◆ What you have to do: All lines from the entries below that contain the string "includegraphics" should be copied out.

◆ Excerpted records:
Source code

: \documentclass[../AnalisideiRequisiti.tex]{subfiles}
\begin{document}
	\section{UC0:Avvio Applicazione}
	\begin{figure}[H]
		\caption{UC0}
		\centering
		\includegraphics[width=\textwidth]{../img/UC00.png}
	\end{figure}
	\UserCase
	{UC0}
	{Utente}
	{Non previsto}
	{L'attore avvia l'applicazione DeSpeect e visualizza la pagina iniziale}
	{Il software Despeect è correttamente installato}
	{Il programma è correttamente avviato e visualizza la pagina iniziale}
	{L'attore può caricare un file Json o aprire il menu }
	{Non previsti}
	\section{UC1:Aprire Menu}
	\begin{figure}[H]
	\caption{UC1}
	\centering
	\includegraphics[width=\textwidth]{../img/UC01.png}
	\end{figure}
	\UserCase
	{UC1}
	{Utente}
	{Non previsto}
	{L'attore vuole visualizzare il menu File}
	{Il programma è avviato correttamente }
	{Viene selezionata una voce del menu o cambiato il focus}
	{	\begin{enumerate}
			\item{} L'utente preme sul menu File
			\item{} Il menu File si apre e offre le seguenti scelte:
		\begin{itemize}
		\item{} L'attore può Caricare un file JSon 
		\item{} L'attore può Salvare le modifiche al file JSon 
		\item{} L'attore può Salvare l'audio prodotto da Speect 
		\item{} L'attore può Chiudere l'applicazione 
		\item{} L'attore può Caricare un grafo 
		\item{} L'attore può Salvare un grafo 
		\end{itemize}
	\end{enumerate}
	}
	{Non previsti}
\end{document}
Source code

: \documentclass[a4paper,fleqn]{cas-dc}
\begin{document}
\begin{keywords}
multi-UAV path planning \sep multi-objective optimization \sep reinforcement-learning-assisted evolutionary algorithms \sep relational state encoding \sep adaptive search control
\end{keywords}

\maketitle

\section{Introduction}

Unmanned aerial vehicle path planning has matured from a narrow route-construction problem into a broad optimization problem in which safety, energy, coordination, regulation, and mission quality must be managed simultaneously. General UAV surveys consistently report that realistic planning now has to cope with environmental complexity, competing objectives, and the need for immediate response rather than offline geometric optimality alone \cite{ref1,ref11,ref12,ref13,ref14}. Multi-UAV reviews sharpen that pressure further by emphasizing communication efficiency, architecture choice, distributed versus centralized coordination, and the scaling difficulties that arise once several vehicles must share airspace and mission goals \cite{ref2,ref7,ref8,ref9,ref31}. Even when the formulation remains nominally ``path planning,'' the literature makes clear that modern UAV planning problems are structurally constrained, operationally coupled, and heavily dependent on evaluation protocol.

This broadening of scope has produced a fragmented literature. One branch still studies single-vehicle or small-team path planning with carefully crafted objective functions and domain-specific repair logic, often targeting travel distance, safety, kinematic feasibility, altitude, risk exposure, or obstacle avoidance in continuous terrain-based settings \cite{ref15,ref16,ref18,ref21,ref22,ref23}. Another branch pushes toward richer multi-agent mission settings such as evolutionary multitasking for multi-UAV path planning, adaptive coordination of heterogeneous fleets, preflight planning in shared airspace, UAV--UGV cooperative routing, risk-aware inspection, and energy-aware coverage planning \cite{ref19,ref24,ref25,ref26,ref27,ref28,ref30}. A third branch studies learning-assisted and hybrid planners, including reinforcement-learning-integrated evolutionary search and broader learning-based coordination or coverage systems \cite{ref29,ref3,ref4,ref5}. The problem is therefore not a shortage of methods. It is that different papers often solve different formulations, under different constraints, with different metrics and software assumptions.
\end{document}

◆ Your response:
		\includegraphics[width=\textwidth]{../img/UC00.png}
	\includegraphics[width=\textwidth]{../img/UC01.png}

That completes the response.